Entries taken from a collection:
□ □ □
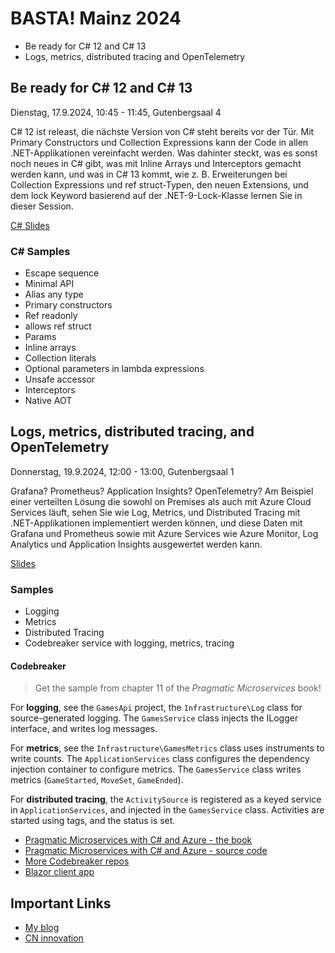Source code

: # BASTA! Mainz 2024

* Be ready for C# 12 and C# 13
* Logs, metrics, distributed tracing and OpenTelemetry

## Be ready for C# 12 and C# 13

Dienstag, 17.9.2024, 10:45 - 11:45, Gutenbergsaal 4

C# 12 ist releast, die nächste Version von C# steht bereits vor der Tür. Mit Primary Constructors und Collection Expressions kann der Code in allen .NET-Applikationen vereinfacht werden. Was dahinter steckt, was es sonst noch neues in C# gibt, was mit Inline Arrays und Interceptors gemacht werden kann, und was in C# 13 kommt, wie z. B. Erweiterungen bei Collection Expressions und ref struct-Typen, den neuen Extensions, und dem lock Keyword basierend auf der .NET-9-Lock-Klasse lernen Sie in dieser Session.

[C# Slides](slides/CSharp.pdf)

### C# Samples

- Escape sequence
- Minimal API
- Alias any type
- Primary constructors
- Ref readonly
- allows ref struct
- Params
- Inline arrays
- Collection literals
- Optional parameters in lambda expressions
- Unsafe accessor
- Interceptors
- Native AOT

## Logs, metrics, distributed tracing, and OpenTelemetry

Donnerstag, 19.9.2024, 12:00 - 13:00, Gutenbergsaal 1

Grafana? Prometheus? Application Insights? OpenTelemetry? Am Beispiel einer verteilten Lösung die sowohl on Premises als auch mit Azure Cloud Services läuft, sehen Sie wie Log, Metrics, und Distributed Tracing mit .NET-Applikationen implementiert werden können, und diese Daten mit Grafana und Prometheus sowie mit Azure Services wie Azure Monitor, Log Analytics und Application Insights ausgewertet werden kann.

[Slides](slides/Telemetry.pdf)

### Samples

- Logging
- Metrics
- Distributed Tracing
- Codebreaker service with logging, metrics, tracing

#### Codebreaker

> Get the sample from chapter 11 of the *Pragmatic Microservices* book!

For **logging**, see the `GamesApi` project, the `Infrastructure\Log` class for source-generated logging. The `GamesService` class injects the ILogger interface, and writes log messages.

For **metrics**, see the `Infrastructure\GamesMetrics` class uses instruments to write counts. The `ApplicationServices` class configures the dependency injection container to configure metrics. The `GamesService` class writes metrics (`GameStarted`, `MoveSet`, `GameEnded`).

For **distributed tracing**, the `ActivitySource` is registered as a keyed service in `ApplicationServices`, and injected in the `GamesService` class. Activities are started using tags, and the status is set.

- [Pragmatic Microservices with C# and Azure - the book](https://www.packtpub.com/en-us/product/pragmatic-microservices-with-c-and-azure-9781835088296)
- [Pragmatic Microservices with C# and Azure - source code](https://github.com/PacktPublishing/Pragmatic-Microservices-with-CSharp-and-Azure)
- [More Codebreaker repos](https://github.com/codebreakerapp)
- [Blazor client app](https://blazor.codebreaker.app)

## Important Links

- [My blog](https://csharp.christiannagel.com)
- [CN innovation](https://www.cninnovation.com)

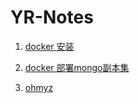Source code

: # YR-Notes

1. [docker 安装](./docker/docker-install.md)

2. [docker 部署mongo副本集](./docker-compose/deploy-a-replica-set-mongodb/deploy-a-replica-set-mongodb.md)
3. [ohmyz](https://ohmyz.sh) 

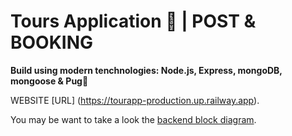 # Tours Application 🥾 | POST & BOOKING

**Build using modern tenchnologies: Node.js, Express, mongoDB, mongoose & Pug**🐶

WEBSITE [URL] (https://tourapp-production.up.railway.app).

You may be want to take a look the [backend block diagram](https://drive.google.com/file/d/1xrgAqek2ow_CuhxzXMxvWQvAU3BZ8s7M/view?usp=sharing).
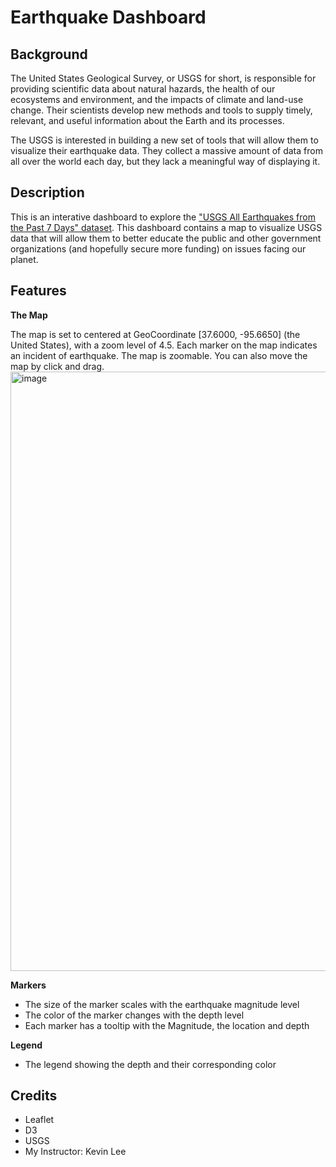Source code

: # Earthquake Dashboard

## Background 
  The United States Geological Survey, or USGS for short, is responsible for providing scientific data about natural hazards, the health of our ecosystems and environment, and the impacts of climate and land-use change. Their scientists develop new methods and tools to supply timely, relevant, and useful information about the Earth and its processes.

  The USGS is interested in building a new set of tools that will allow them to visualize their earthquake data. They collect a massive amount of data from all over the world each day, but they lack a meaningful way of displaying it. 

## Description 
This is an interative dashboard to explore the ["USGS All Earthquakes from the Past 7 Days" dataset](https://earthquake.usgs.gov/earthquakes/feed/v1.0/summary/all_week.geojson). This dashboard contains a map to visualize USGS data that will allow them to better educate the public and other government organizations (and hopefully secure more funding) on issues facing our planet.

## Features
**The Map**

  The map is set to centered at GeoCoordinate [37.6000, -95.6650] (the United States), with a zoom level of 4.5. Each marker on the map indicates an incident of earthquake. The map is zoomable. You can also move the map by click and drag. 
  <img width="959" alt="image" src="https://user-images.githubusercontent.com/120543690/229026806-59a5c463-8957-407b-812c-732f55437c0b.png">

**Markers**

  - The size of the marker scales with the earthquake magnitude level 
  - The color of the marker changes with the depth level
  - Each marker has a tooltip with the Magnitude, the location and depth
  
**Legend**

  - The legend showing the depth and their corresponding color

## Credits
- Leaflet 
- D3
- USGS
- My Instructor: Kevin Lee
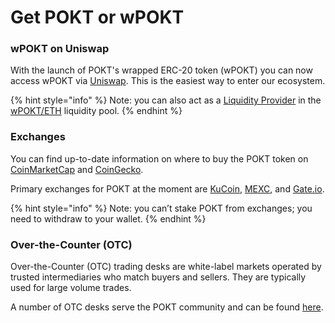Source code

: # Get POKT or wPOKT

### wPOKT on Uniswap

With the launch of POKT's wrapped ERC-20 token (wPOKT) you can now access wPOKT via [Uniswap](https://app.uniswap.org/tokens/ethereum/0x67f4c72a50f8df6487720261e188f2abe83f57d7). This is the easiest way to enter our ecosystem.

{% hint style="info" %}
Note: you can also act as a [Liquidity Provider](wrapped-pokt-wpokt/liquidity-provider-staking-faq.md) in the [wPOKT/ETH](https://v2.info.uniswap.org/pair/0xa7fd8ff8f4cada298286d3006ee8f9c11e2ff84e) liquidity pool.
{% endhint %}

### Exchanges

You can find up-to-date information on where to buy the POKT token on [CoinMarketCap](https://coinmarketcap.com/currencies/pocket-network/#Markets) and [CoinGecko](https://www.coingecko.com/en/coins/pocket-network).

Primary exchanges for POKT at the moment are [KuCoin](https://www.kucoin.com/trade/POKT-USDT?rcode=rPH7VCS), [MEXC](https://www.mexc.com/exchange/POKT\_USDT?\_from=market), and [Gate.io](https://www.gate.io/trade/POKT\_USDT).

{% hint style="info" %}
Note: you can’t stake POKT from exchanges; you need to withdraw to your wallet.
{% endhint %}

### Over-the-Counter (OTC) <a href="#over-the-counter-otc" id="over-the-counter-otc"></a>

Over-the-Counter (OTC) trading desks are white-label markets operated by trusted intermediaries who match buyers and sellers. They are typically used for large volume trades.

A number of OTC desks serve the POKT community and can be found [here](https://forum.pokt.network/t/secondary-markets-for-pokt/629).
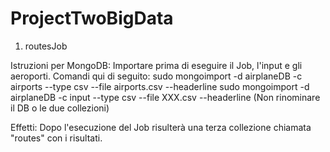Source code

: # ProjectTwoBigData

1) routesJob

Istruzioni per MongoDB:
Importare prima di eseguire il Job, l'input e gli aeroporti. Comandi qui di seguito:
sudo mongoimport -d airplaneDB -c airports --type csv --file airports.csv --headerline
sudo mongoimport -d airplaneDB -c input --type csv --file XXX.csv --headerline
(Non rinominare il DB o le due collezioni)

Effetti:
Dopo l'esecuzione del Job risulterà una terza collezione chiamata "routes" con i risultati.
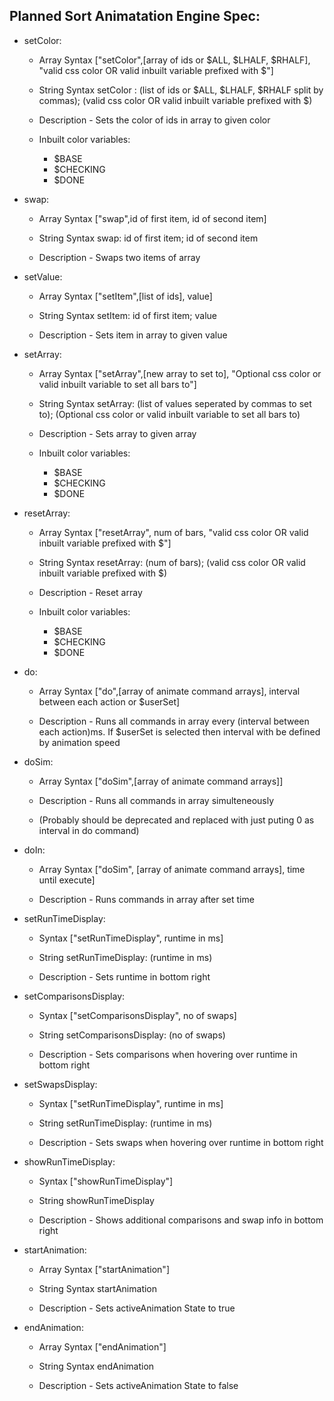 ## Planned Sort Animatation Engine Spec:

- setColor:
  - Array Syntax ["setColor",[array of ids or $ALL, $LHALF, $RHALF], "valid css color OR valid inbuilt variable prefixed with $"]
  - String Syntax setColor : (list of ids or $ALL, $LHALF, $RHALF split by commas); (valid css color OR valid inbuilt variable prefixed with $)
  
  - Description - Sets the color of ids in array to given color 

  - Inbuilt color variables:
    - $BASE
    - $CHECKING
    - $DONE

- swap:
  - Array Syntax ["swap",id of first item, id of second item]
  - String Syntax swap: id of first item; id of second item

  - Description - Swaps two items of array



- setValue:
  - Array Syntax ["setItem",[list of ids], value]
  - String Syntax setItem: id of first item; value

  - Description - Sets item in array to given value

- setArray:
  - Array Syntax ["setArray",[new array to set to], "Optional css color or valid inbuilt variable to set all bars to"]
  - String Syntax setArray: (list of values seperated by commas to set to); (Optional css color or valid inbuilt variable to set all bars to)

  - Description - Sets array to given array

  - Inbuilt color variables:
    - $BASE
    - $CHECKING
    - $DONE


- resetArray:
  - Array Syntax ["resetArray", num of bars, "valid css color OR valid inbuilt variable prefixed with $"]
  - String Syntax resetArray: (num of bars); (valid css color OR valid inbuilt variable prefixed with $)

  - Description - Reset array

  - Inbuilt color variables:
    - $BASE
    - $CHECKING
    - $DONE


- do:
  - Array Syntax ["do",[array of animate command arrays], interval between each action or $userSet]

  - Description - Runs all commands in array every (interval between each action)ms. If $userSet is selected then interval with be defined by animation speed
  

- doSim:
  - Array Syntax ["doSim",[array of animate command arrays]]

  - Description - Runs all commands in array simulteneously

  - (Probably should be deprecated and replaced with just puting 0 as interval in do command)

- doIn:
  - Array Syntax ["doSim", [array of animate command arrays], time until execute]

  - Description - Runs commands in array after set time


- setRunTimeDisplay:

  - Syntax ["setRunTimeDisplay", runtime in ms]
  - String setRunTimeDisplay: (runtime in ms)

  - Description - Sets runtime in bottom right


- setComparisonsDisplay:

  - Syntax ["setComparisonsDisplay", no of swaps]
  - String setComparisonsDisplay: (no of swaps)

  - Description - Sets comparisons when hovering over runtime in bottom right


- setSwapsDisplay:

  - Syntax ["setRunTimeDisplay", runtime in ms]
  - String setRunTimeDisplay: (runtime in ms)

  - Description - Sets swaps when hovering over runtime in bottom right


- showRunTimeDisplay:
  - Syntax ["showRunTimeDisplay"]
  - String showRunTimeDisplay

  - Description - Shows additional comparisons and swap info in bottom right



- startAnimation:
  - Array Syntax ["startAnimation"]
  - String Syntax startAnimation

  - Description - Sets activeAnimation State to true



- endAnimation:
  - Array Syntax ["endAnimation"]
  - String Syntax endAnimation

  - Description - Sets activeAnimation State to false


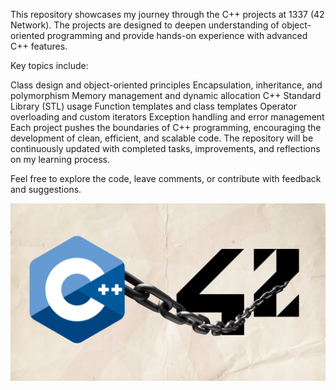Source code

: This repository showcases my journey through the C++ projects at 1337 (42 Network). The projects are designed to deepen understanding of object-oriented programming and provide hands-on experience with advanced C++ features.

Key topics include:

Class design and object-oriented principles
Encapsulation, inheritance, and polymorphism
Memory management and dynamic allocation
C++ Standard Library (STL) usage
Function templates and class templates
Operator overloading and custom iterators
Exception handling and error management
Each project pushes the boundaries of C++ programming, encouraging the development of clean, efficient, and scalable code. The repository will be continuously updated with completed tasks, improvements, and reflections on my learning process.

Feel free to explore the code, leave comments, or contribute with feedback and suggestions.

![My Project Logo](https://github.com/REDX-at/Cpp/blob/master/images/c%2B%2B%2042.png)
□ □ □
Task item: Look above for lines with the word "States" and copy them all.

Solution to the problem:
  The United States Geological Survey, or USGS for short, is responsible for providing scientific data about natural hazards, the health of our ecosystems and environment, and the impacts of climate and land-use change. Their scientists develop new methods and tools to supply timely, relevant, and useful information about the Earth and its processes.
  The map is set to centered at GeoCoordinate [37.6000, -95.6650] (the United States), with a zoom level of 4.5. Each marker on the map indicates an incident of earthquake. The map is zoomable. You can also move the map by click and drag. 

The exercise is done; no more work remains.